Choosing an R Distribution with Machine Learning in Mind - dummies

Choosing an R Distribution with Machine Learning in Mind

By John Paul Mueller, Luca Massaron

You need to keep your machine learning goals in mind when choosing an R distribution. R is a combination of an environment and a language. It’s a form of the S programming language, which John Chambers originally created at Bell Laboratories to make working with statistics easier. Rick Becker and Allan Wilks eventually added to the S programming language as well. The goal of the R language is to turn ideas into software quickly and easily.

In other words, R is a language designed to help someone who doesn’t have much programming experience create code without a huge learning curve.

R is a freely downloadable product that can run most S code without modification; in contrast, you have to pay for S. R is a great choice. You can read more about R in general.

You don’t want to make sweeping generalizations about the languages used for machine learning. Both R and Python are popular languages for different reasons. Articles such as “In data science, the R language is swallowing Python” initially seem to say that R is becoming more popular for some reason. The author wisely backs away from this statement by pointing out that R is best used for statistical purposes and Python is a better general-purpose language.

The best developers always have an assortment of programming tools in their tool belts to make performing tasks easier. Languages address developer needs, so you need to use the right language for the job. After all, all languages ultimately become machine code that a processor understands — a language that few developers understand any longer because high-level programming languages make development easier.

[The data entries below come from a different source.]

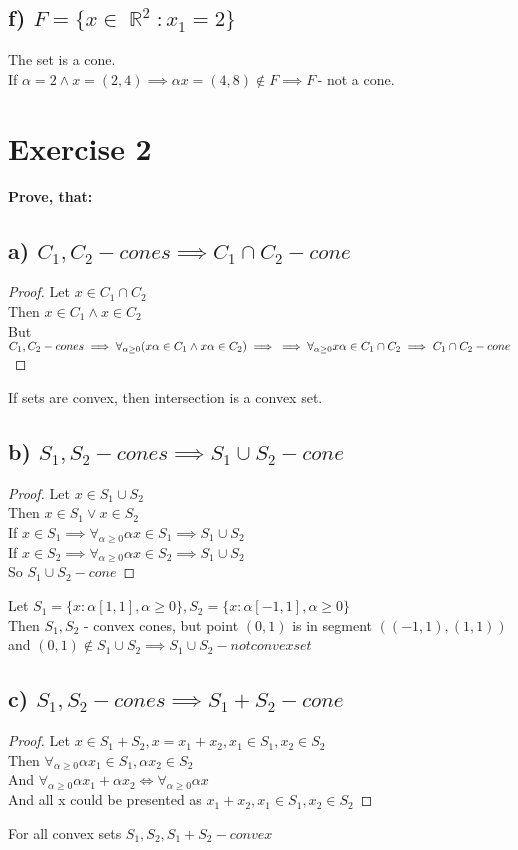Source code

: \documentclass[12pt]{article}
\DeclareMathOperator{\R}{\mathbb{R}}
\begin{document}
\subsection*{f) \(F=\{x \in \R^2 : x_1=2\}\) }
The set is a cone.\\
If \(\alpha = 2 \land x = (2,4) \implies \alpha x=(4, 8) \notin F\implies F\,\)- not a cone.
\section*{Exercise 2}
{\bfseries Prove, that:}
\subsection*{a) \( C_1, C_2 - cones \implies C_1 \cap C_2 - cone\)}
\begin{proof}
    Let \( x \in C_1 \cap C_2\)\\
    Then \( x \in C_1 \land x \in C_2 \) \\
    But \( C_1, C_2 - cones \implies \forall_{\alpha \geq 0} (x \alpha \in C_1 \land x \alpha \in C_2) \implies \\ \implies \forall_{\alpha \geq 0} x\alpha \in C_1 \cap C_2 \implies C_1 \cap C_2 - cone\) 
\end{proof}
If sets are convex, then intersection is a convex set.
\subsection*{b) \(S_1, S_2 - cones \implies S_1 \cup S_2 - cone\) }
\begin{proof}
    Let \( x \in S_1 \cup S_2\)\\
    Then \( x \in S_1 \lor x \in S_2 \)\\
    If \( x \in S_1 \implies \forall_{\alpha \geq 0} \alpha x \in S_1 \implies S_1 \cup S_2\)\\
    If \( x \in S_2 \implies \forall_{\alpha \geq 0} \alpha x \in S_2 \implies S_1 \cup S_2\)\\
    So \( S_1 \cup S_2 - cone\)
\end{proof}
Let \( S_1 = \{x: \alpha[1,1], \alpha \geq 0\}, S_2 = \{x: \alpha[-1,1], \alpha \geq 0\} \)\\
Then \( S_1, S_2\) - convex cones, but point \((0, 1)\) is in segment \( ((-1, 1), (1,1)) \) and \( (0,1) \notin S_1 \cup S_2 \implies S_1 \cup S_2 - not convex set \)
\subsection*{c) \( S_1, S_2 -cones \implies S_1+S_2 -cone\)}
\begin{proof}
Let \(x \in S_1 +S_2, x=x_1+x_2, x_1 \in S_1, x_2 \in S_2\)\\
Then \( \forall_{\alpha \geq 0} \alpha x_1 \in S_1, \alpha x_2 \in S_2  \)\\
And \( \forall_{\alpha \geq 0} \alpha x_1+\alpha x_2 \iff \forall_{\alpha \geq 0} \alpha x\)\\
And all x could be presented as \( x_1+x_2, x_1 \in S_1, x_2 \in S_2\)
\end{proof}
For all convex sets \(S_1, S_2, S_1+S_2 -convex\)
\end{document}
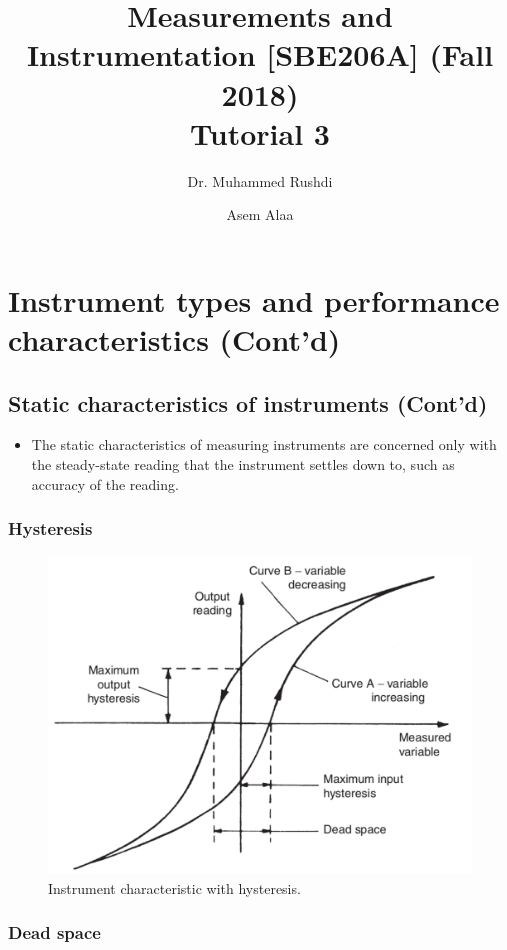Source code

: \documentclass[a4paper,11pt]{book}
\begin{document}
\author{Dr. Muhammed Rushdi \and Asem Alaa}

\title{Measurements and Instrumentation [SBE206A] (Fall 2018)\\ Tutorial 3}

\maketitle

\chapter*{Instrument types and performance characteristics (Cont'd)}


\section*{Static characteristics of instruments (Cont'd)}

\begin{itemize}
\item The static characteristics of measuring instruments are concerned only with the steady-state reading that the instrument settles down to, such as accuracy of the reading.
\end{itemize}

\subsection*{Hysteresis}


\begin{figure}[h!]\label{fig:hysteresis}
\centering
  \includegraphics[width=0.7\linewidth]{hysteresis}
  \caption{ Instrument characteristic with hysteresis.} 
\end{figure}


\subsection*{Dead space}
\end{document}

You can get a basic copy of R from the Comprehensive R Archive Network (CRAN) site. The site provides both source code versions and compiled versions of the R distribution for various platforms. Unless you plan to make your own changes to the basic R support or want to delve into how R works, getting the compiled version is always better. If you use RStudio, as suggested in the next paragraph, you must also download and install a copy of R.

You can use the Desktop version of RStudio to make the task of working with R even easier. This product is a free download, and you can get it in Linux (Debian/Ubuntu, RedHat/CentOS, and SUSE Linux), Mac, and Windows versions.

You can try other R distributions if you find that you don’t like RStudio. The most common alternative distributions are StatET, Red-R (also available at Decisionstats.com), and Rattle. All of them are good products, but RStudio appears to have the strongest following and is the simplest product to use. You can read discussions about the various choices.